'Voir dire' isn't English, either
A Democratic Party Web page created during the most recent race for governor and featuring Bruce Bereano still angers the longtime lobbyist. (Sun photo by Glenn Fawcett / March 5, 2008)
Take the daily pay for a Baltimore Circuit Court judge, prosecutor, public defender, two cops, a government chemist, sheriff's deputy and court clerk. Multiply by two.
What do you get? The cost incurred this week when a two-day drug trial went down the tubes because one of the jurors spoke little English.
The prosecution and defense had done their things, two alternate jurors had been sent home, and the jury was a couple of hours into deliberations when it sent a note to Judge Emanuel Brown.
One of the jurors spoke Chinese, and the trial was all Greek to her. A mistrial was declared.
"They're supposed to catch this in a bunch of ways before" a trial gets that far, said prosecutor David Kessler.
Starting with the questionnaire sent to potential jurors, which asks if they speak English.
"She indicated" - afterward - "that her husband had filled it out for her," Kessler said.
During jury selection, potential jurors are asked a bunch of questions as a group and instructed to stand up if their answer is "yes." It's standard stuff that will get you ejected from a jury, like, "Have you ever been the victim of a crime?"
She stayed seated and made the cut.
"The voir dire process that selects jurors is essentially a self-reporting system," said Assistant Public Defender Anne Stewart-Hill, who represented Raymond McGowen, accused of heroin possession and distribution in the case. "Prospective jurors swear to answer the questions posed to them truthfully. ... If a prospective juror doesn't understand the oath or questions to begin with, the voir dire process may fail to anticipate any problems.
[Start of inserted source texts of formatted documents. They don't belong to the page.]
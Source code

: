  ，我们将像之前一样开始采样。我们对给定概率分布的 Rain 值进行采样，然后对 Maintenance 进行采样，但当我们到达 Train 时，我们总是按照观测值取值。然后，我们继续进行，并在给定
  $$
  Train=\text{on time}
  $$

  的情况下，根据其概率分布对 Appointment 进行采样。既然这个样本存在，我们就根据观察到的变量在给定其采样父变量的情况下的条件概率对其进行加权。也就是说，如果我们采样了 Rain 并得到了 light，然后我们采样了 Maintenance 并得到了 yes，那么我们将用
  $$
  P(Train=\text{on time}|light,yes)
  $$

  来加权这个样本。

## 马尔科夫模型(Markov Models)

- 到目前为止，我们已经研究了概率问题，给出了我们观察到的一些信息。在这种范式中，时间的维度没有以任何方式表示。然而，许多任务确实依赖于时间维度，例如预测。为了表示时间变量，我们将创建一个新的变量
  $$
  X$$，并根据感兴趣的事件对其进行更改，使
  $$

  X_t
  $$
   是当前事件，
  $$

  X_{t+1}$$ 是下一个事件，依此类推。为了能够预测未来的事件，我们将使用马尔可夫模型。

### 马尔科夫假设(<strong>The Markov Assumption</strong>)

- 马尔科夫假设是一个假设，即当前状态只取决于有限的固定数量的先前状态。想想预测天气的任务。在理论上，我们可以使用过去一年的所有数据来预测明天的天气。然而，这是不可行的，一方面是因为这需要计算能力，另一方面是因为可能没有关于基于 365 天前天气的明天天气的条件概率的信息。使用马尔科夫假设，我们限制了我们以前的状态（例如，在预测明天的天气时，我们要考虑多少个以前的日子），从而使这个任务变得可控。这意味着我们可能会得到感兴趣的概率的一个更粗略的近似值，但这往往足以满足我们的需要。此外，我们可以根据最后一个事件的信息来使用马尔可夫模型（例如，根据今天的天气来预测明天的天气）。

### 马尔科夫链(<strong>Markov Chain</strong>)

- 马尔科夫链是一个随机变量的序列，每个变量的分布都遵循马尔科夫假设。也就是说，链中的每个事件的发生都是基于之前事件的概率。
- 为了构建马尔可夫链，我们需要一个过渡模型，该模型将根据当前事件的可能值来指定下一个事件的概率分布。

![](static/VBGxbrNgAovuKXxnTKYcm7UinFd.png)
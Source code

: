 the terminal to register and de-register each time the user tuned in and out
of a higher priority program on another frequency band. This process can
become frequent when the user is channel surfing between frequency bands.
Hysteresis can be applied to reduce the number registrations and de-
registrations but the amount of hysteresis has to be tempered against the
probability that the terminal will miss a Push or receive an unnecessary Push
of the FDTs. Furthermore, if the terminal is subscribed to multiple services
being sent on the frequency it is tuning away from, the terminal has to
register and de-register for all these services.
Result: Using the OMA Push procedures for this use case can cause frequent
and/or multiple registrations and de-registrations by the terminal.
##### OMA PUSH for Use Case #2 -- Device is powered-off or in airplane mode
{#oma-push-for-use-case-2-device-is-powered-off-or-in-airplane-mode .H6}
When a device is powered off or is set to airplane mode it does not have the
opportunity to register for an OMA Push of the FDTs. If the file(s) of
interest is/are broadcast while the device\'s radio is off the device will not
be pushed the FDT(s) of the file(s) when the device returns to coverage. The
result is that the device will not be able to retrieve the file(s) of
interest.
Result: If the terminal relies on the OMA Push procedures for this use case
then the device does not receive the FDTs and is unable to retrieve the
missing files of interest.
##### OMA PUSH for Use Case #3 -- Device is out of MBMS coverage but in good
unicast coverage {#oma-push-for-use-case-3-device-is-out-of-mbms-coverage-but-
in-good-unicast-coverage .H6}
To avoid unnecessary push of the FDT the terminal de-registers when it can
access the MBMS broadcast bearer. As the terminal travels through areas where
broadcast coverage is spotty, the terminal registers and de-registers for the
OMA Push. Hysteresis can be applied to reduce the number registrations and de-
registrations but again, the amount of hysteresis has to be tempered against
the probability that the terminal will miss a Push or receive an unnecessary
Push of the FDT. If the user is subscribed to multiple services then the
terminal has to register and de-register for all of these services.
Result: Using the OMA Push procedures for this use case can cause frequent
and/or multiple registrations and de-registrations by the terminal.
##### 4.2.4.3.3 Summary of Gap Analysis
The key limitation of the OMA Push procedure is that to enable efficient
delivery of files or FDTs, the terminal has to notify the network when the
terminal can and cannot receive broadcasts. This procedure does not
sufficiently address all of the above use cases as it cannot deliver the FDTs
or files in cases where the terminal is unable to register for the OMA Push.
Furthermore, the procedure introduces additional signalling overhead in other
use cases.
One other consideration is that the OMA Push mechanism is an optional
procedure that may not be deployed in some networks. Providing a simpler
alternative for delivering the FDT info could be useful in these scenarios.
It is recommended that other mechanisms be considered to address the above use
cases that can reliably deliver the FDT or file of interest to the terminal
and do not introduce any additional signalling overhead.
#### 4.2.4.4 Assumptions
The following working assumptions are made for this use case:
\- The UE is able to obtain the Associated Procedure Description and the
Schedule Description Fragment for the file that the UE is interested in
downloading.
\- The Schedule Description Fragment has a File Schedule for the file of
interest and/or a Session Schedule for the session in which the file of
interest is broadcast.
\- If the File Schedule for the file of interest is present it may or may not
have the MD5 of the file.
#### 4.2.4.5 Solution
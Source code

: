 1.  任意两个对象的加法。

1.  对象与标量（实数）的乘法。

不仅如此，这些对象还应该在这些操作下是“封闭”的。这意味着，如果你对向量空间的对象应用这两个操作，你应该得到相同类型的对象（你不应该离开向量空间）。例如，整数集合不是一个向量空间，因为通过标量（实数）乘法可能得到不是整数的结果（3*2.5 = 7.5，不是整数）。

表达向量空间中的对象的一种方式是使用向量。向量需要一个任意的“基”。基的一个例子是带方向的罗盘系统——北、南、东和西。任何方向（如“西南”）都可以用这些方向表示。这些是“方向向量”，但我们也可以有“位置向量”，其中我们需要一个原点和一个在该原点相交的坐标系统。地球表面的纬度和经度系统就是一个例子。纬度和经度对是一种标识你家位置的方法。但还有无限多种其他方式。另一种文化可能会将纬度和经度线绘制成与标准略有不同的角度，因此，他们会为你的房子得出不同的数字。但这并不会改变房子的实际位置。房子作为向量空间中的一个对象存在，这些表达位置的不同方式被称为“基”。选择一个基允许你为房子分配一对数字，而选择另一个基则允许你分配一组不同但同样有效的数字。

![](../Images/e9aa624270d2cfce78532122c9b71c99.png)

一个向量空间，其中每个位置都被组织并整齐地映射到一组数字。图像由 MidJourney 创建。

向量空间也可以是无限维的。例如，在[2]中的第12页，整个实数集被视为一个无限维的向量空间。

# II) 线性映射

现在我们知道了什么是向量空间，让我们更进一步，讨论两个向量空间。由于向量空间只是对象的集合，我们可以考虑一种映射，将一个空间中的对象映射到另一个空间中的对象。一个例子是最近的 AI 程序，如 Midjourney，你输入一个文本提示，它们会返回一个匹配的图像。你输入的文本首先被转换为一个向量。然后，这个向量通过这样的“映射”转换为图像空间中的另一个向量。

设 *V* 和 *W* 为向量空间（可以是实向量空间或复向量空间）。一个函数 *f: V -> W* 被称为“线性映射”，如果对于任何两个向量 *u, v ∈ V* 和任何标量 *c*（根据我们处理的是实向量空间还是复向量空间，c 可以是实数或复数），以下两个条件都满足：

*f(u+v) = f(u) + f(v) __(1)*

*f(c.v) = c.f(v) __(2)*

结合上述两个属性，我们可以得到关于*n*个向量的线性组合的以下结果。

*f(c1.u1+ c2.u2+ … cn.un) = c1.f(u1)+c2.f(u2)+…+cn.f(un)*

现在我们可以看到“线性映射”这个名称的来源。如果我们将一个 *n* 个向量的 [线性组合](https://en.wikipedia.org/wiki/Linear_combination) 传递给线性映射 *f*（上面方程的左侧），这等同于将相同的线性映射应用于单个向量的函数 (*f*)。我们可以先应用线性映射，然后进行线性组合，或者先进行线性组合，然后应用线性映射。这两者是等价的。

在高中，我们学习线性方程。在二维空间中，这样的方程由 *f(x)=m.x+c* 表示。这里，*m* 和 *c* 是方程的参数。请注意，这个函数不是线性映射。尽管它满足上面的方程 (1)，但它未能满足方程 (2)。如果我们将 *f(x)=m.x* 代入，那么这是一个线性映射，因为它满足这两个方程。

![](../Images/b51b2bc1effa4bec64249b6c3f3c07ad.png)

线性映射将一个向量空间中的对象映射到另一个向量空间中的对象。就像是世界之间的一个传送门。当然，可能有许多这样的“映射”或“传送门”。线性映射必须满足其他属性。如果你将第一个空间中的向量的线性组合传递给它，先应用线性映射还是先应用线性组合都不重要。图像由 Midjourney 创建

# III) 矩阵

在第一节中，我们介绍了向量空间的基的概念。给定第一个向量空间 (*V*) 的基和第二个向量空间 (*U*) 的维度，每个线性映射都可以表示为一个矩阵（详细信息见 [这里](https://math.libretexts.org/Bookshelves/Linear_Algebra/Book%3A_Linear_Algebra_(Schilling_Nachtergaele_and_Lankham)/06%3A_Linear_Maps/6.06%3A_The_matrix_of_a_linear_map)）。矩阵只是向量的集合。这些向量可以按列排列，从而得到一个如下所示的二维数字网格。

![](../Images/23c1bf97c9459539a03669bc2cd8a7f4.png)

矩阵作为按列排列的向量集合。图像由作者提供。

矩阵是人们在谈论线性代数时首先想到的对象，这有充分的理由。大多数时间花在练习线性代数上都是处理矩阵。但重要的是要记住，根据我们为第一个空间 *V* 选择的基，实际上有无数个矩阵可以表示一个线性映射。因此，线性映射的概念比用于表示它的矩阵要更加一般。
The solution may lie with the initial juror qualification process; I understand that that is being looked into in relation to this case."
The woman, who has been in the United States for 27 years and works in a family business, was able to follow "rudimentary" instructions - where to sit and so on - Kessler said.
"She followed directions magnificently," Kessler said. "No one had any idea she didn't understand English."
But she was hopelessly lost once the trial got under way, Kessler said.
"We weren't using rudimentary questions when we were arguing back and forth," he said.
McGowen is expected to be retried, but not by Kessler, whose last day on the job is today. After two and a half years as a prosecutor, he is going to work for the FAA in Kansas City, his wife's hometown.
Was this a tough way to go out?
"It's just a shame," he said. "My opening and closing [arguments], I put my heart into that."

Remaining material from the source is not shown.